What’s remarkable is how easily people accept that she falsely confessed to being a spy. In almost every criminal case with a confession, the immediate knee-jerk reaction is that the person is guilty. Work can be done by a skilled lawyer to try to bring a jury to understand that, sometimes, people falsely confess, but it isn’t a given in any situation.
Neither Roxana Saberi and a person accused of a crime in the United States who has falsely confessed were tortured, and both gave their confessions under very difficult emotional and physical circumstances. There may be some differences in the stress Roxana Saberi and the U.S. suspect were facing, but I don’t think that explains why people react differently to the two.
What’s the difference between Roxana Saberi and the average criminal defendant?
If you have questions about how federal criminal charges are different than state criminal charges, please visit this page on Maryland federal criminal charges.
Part of it may be that average folks tend to think that the government of Iran is scarier than the police in, say, Prince Georges County Maryland. That may be right, but a perception that the Prince Georges County police have harmed more U.S. Citizens in the last decade than the government of Iran is perhaps not unreasonable either.
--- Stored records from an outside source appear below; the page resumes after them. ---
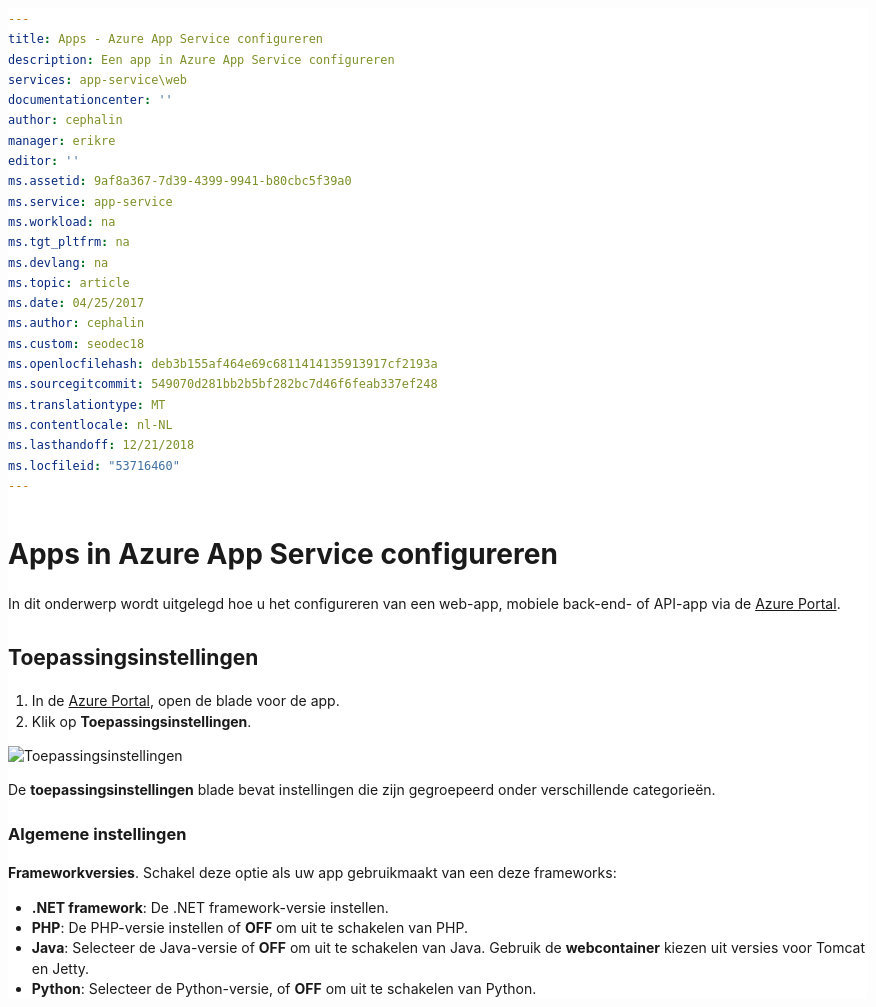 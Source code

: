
 ```yaml
---
title: Apps - Azure App Service configureren
description: Een app in Azure App Service configureren
services: app-service\web
documentationcenter: ''
author: cephalin
manager: erikre
editor: ''
ms.assetid: 9af8a367-7d39-4399-9941-b80cbc5f39a0
ms.service: app-service
ms.workload: na
ms.tgt_pltfrm: na
ms.devlang: na
ms.topic: article
ms.date: 04/25/2017
ms.author: cephalin
ms.custom: seodec18
ms.openlocfilehash: deb3b155af464e69c6811414135913917cf2193a
ms.sourcegitcommit: 549070d281bb2b5bf282bc7d46f6feab337ef248
ms.translationtype: MT
ms.contentlocale: nl-NL
ms.lasthandoff: 12/21/2018
ms.locfileid: "53716460"
---
```

# <a name="configure-apps-in-azure-app-service"></a>Apps in Azure App Service configureren

In dit onderwerp wordt uitgelegd hoe u het configureren van een web-app, mobiele back-end- of API-app via de [Azure Portal].

## <a name="application-settings"></a>Toepassingsinstellingen
1. In de [Azure Portal], open de blade voor de app.
2. Klik op **Toepassingsinstellingen**.

![Toepassingsinstellingen][configure01]

De **toepassingsinstellingen** blade bevat instellingen die zijn gegroepeerd onder verschillende categorieën.

### <a name="general-settings"></a>Algemene instellingen
**Frameworkversies**. Schakel deze optie als uw app gebruikmaakt van een deze frameworks: 

* **.NET framework**: De .NET framework-versie instellen. 
* **PHP**: De PHP-versie instellen of **OFF** om uit te schakelen van PHP. 
* **Java**: Selecteer de Java-versie of **OFF** om uit te schakelen van Java. Gebruik de **webcontainer** kiezen uit versies voor Tomcat en Jetty.
* **Python**: Selecteer de Python-versie, of **OFF** om uit te schakelen van Python.


[ASP.NET SignalR]: https://www.asp.net/signalr
[Azure Portal]: https://portal.azure.com/
[Een aangepaste domeinnaam configureren in Azure App Service]: ./app-service-web-tutorial-custom-domain.md
[Implementeren naar Faseringsomgevingen voor Azure App Service]: ./deploy-staging-slots.md
[HTTPS inschakelen voor een app in Azure App Service]: ./app-service-web-tutorial-custom-ssl.md
[Procedures: Web-eindpunt controleren]: https://go.microsoft.com/fwLink/?LinkID=279906
[Controle-bewerkingen in Azure App Service]: ./web-sites-monitor.md
[pipeline-modus]: https://www.iis.net/learn/get-started/introduction-to-iis/introduction-to-iis-architecture#Application
[Een app schalen in Azure App Service]: ./web-sites-scale.md
[configure01]: ./media/web-sites-configure/configure01.png
[configure02]: ./media/web-sites-configure/configure02.png
[configure03]: ./media/web-sites-configure/configure03.png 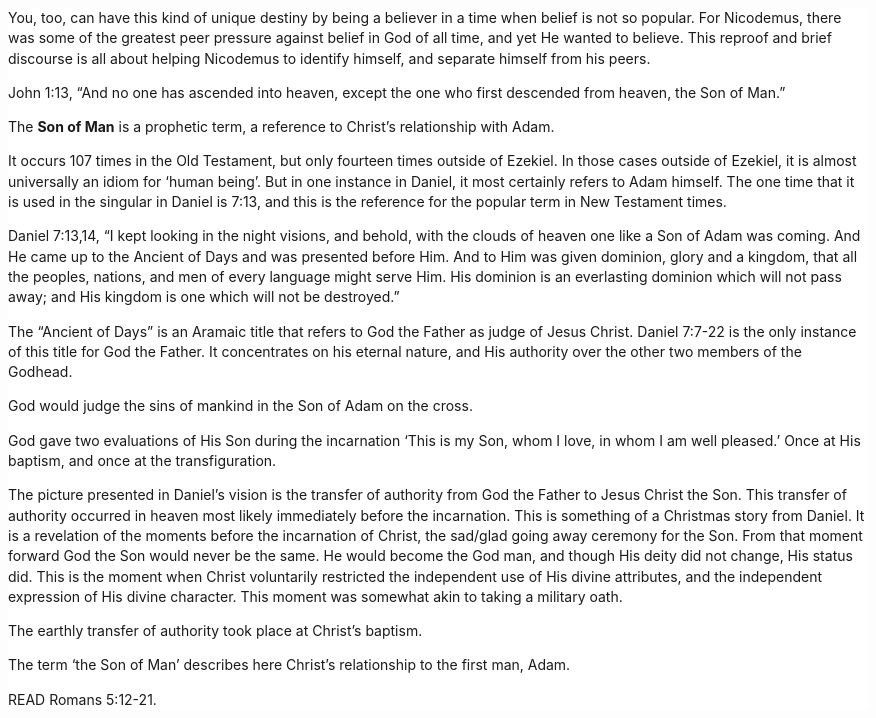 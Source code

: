 You, too, can have this kind of unique destiny by being a believer in a
time when belief is not so popular. For Nicodemus, there was some of the
greatest peer pressure against belief in God of all time, and yet He
wanted to believe. This reproof and brief discourse is all about helping
Nicodemus to identify himself, and separate himself from his peers.

John 1:13, “And no one has ascended into heaven, except the one who
first descended from heaven, the Son of Man.”

The **Son of Man** is a prophetic term, a reference to Christ’s
relationship with Adam.

It occurs 107 times in the Old Testament, but only fourteen times
outside of Ezekiel. In those cases outside of Ezekiel, it is almost
universally an idiom for ‘human being’. But in one instance in Daniel,
it most certainly refers to Adam himself. The one time that it is used
in the singular in Daniel is 7:13, and this is the reference for the
popular term in New Testament times.

Daniel 7:13,14, “I kept looking in the night visions, and behold, with
the clouds of heaven one like a Son of Adam was coming. And He came up
to the Ancient of Days and was presented before Him. And to Him was
given dominion, glory and a kingdom, that all the peoples, nations, and
men of every language might serve Him. His dominion is an everlasting
dominion which will not pass away; and His kingdom is one which will not
be destroyed.”

The “Ancient of Days” is an Aramaic title that refers to God the Father
as judge of Jesus Christ. Daniel 7:7-22 is the only instance of this
title for God the Father. It concentrates on his eternal nature, and His
authority over the other two members of the Godhead.

God would judge the sins of mankind in the Son of Adam on the cross.

God gave two evaluations of His Son during the incarnation ‘This is my
Son, whom I love, in whom I am well pleased.’ Once at His baptism, and
once at the transfiguration.

The picture presented in Daniel’s vision is the transfer of authority
from God the Father to Jesus Christ the Son. This transfer of authority
occurred in heaven most likely immediately before the incarnation. This
is something of a Christmas story from Daniel. It is a revelation of the
moments before the incarnation of Christ, the sad/glad going away
ceremony for the Son. From that moment forward God the Son would never
be the same. He would become the God man, and though His deity did not
change, His status did. This is the moment when Christ voluntarily
restricted the independent use of His divine attributes, and the
independent expression of His divine character. This moment was somewhat
akin to taking a military oath.

The earthly transfer of authority took place at Christ’s baptism.

The term ‘the Son of Man’ describes here Christ’s relationship to the
first man, Adam.

READ Romans 5:12-21.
I suspect that the reason that Roxana Saberi’s false confession is viewed differently than the average person accused of a crime who has confessed is that people are already inclined to be sympathetic to Roxana Saberi (and, to be sure, she’s rightly sympathetic). Jurors, for the most part, without excellent work by defense counsel, do not see a person accused of a crime as sympathetic. And, for that reason, they aren’t willing to give the person the benefit of the doubt.